29989(02-12-08)

2008

Asistente Jurídico Inteligente

Selecciona un texto en la página o analiza el artículo completo.

ⓘ Puedes seleccionar un fragmento de texto o analizar el artículo completo.

    Proceso No 29989  

CORTE SUPREMA DE JUSTICIA  

SALA DE CASACIÓN PENAL  

                            Magistrado Ponente   

                            JULIO ENRIQUE SOCHA SALAMANCA   

                            Aprobado Acta No.348   

Bogotá,  D. C., dos  (2) de diciembre de dos mil ocho (2008).   

VISTOS  

La Sala resuelve acerca de la admisibilidad de  la  demanda  de  revisión presentada a nombre de los sentenciados ÁLVARO IVÁN  FLÓREZ  OSPINA  y  LIBARDO  SAAVEDRA  PATIÑO  contra  la  sentencia de segunda  instancia  proferida por el Tribunal Superior del Distrito Judicial de Cali, por  medio  de  la  cual  confirmó  la  proferida  por  el Juzgado Primero Promiscuo  Municipal con Funciones de Conocimiento de Jamundí, Valle.   

ANTECEDENTES  

1. Mediante sentencia  de  26 de enero de 2007, el Juzgado Primero Promiscuo Municipal con Funciones de  Conocimiento  de  Jamundí,  Valle,  condenó  a  ÁLVARO IVÁN FLÓREZ OSPINA y  LIBARDO  SAAVEDRA PATIÑO como coautores responsables del delito de hurto  calificado  agravado,  la  cual fue  confirmada  por el Tribunal Superior del Distrito Judicial de Cali el 5 de marzo  de 2007.   
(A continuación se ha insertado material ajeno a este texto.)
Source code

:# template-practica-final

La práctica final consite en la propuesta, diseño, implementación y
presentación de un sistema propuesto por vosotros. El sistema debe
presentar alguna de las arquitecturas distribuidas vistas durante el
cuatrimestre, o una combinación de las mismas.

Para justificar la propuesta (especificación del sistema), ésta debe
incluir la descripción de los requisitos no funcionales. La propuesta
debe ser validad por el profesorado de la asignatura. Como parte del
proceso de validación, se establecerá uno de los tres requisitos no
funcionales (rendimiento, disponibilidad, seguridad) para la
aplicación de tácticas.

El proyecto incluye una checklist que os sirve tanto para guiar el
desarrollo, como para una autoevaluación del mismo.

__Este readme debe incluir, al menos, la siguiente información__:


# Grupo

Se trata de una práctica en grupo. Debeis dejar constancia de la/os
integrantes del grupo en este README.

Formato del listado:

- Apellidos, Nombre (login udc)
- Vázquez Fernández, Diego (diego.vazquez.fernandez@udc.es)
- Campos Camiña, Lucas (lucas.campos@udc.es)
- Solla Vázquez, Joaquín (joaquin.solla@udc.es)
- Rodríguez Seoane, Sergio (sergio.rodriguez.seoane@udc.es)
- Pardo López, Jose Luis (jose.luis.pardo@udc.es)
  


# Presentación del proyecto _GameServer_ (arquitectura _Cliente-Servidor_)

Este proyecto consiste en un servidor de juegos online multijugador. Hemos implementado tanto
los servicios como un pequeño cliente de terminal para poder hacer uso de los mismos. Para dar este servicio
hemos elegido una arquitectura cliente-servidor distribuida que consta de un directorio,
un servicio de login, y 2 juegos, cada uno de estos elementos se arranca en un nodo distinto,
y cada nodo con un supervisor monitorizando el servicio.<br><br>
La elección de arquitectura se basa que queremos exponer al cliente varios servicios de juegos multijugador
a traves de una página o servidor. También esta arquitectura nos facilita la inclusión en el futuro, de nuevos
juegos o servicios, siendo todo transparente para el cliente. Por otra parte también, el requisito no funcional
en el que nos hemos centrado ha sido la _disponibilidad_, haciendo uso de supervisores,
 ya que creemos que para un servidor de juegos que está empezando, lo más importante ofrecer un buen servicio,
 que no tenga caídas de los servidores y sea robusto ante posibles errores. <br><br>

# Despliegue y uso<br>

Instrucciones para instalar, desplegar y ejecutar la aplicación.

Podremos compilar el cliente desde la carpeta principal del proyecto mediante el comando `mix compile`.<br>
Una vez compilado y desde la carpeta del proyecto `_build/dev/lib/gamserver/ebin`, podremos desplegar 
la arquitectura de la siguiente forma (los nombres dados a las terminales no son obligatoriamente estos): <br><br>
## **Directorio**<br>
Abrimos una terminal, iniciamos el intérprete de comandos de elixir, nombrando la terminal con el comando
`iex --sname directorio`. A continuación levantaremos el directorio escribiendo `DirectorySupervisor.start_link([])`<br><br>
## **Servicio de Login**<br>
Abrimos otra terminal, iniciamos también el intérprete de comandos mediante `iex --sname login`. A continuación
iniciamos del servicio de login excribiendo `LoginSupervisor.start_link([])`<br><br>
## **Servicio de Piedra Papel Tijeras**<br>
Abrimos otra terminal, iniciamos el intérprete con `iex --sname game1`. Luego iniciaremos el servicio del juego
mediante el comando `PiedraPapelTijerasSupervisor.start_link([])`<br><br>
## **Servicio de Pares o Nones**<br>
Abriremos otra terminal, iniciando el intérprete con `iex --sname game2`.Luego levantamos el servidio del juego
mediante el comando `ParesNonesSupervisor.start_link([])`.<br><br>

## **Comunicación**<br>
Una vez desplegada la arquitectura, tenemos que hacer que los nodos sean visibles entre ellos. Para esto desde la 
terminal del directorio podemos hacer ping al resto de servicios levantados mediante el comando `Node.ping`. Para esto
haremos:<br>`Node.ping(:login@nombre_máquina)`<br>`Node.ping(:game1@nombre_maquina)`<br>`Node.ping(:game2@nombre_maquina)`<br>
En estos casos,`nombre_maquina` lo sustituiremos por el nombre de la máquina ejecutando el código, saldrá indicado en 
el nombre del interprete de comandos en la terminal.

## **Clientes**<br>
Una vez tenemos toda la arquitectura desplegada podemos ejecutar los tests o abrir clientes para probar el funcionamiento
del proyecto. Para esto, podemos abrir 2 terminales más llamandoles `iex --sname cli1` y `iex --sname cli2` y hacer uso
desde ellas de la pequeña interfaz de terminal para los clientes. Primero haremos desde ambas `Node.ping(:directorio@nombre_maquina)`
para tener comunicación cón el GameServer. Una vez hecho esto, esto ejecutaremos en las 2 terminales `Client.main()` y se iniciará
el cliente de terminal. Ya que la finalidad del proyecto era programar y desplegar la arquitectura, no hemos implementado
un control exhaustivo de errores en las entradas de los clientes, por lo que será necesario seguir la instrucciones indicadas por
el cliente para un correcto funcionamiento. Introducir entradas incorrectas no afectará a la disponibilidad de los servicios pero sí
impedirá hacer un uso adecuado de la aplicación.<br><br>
Los  hechos  que  motivaron la investigación  fueron   resumidos   por   el   ad   quem así:   

“El  día 16 de noviembre [de 2006], a las  18:30,  se informó a los policiales que en el sector conocido como la Balastera  [municipio  de  Dagua,  Valle  del  Cauca],  el vehículo de placas SET-240, que  transportaba  aceite  de girasol, estaba siendo objeto de hurto por parte de los  señores  ÁLVARO IVÁN FLÓREZ OSPINA y LIBARDO SAAVEDRA PATIÑO. En efecto, se  encontró  a  las  19:28  horas  el  carro  con  una manguera conectada sobre la  válvula  de descarga, llenando dos (2) tinas de cincuenta y cinco (55) galones,  y  se  encontraron  dos tinas más llenas. Violentaron el sello de seguridad del  rodante, con el que sale del puerto de Buenaventura.   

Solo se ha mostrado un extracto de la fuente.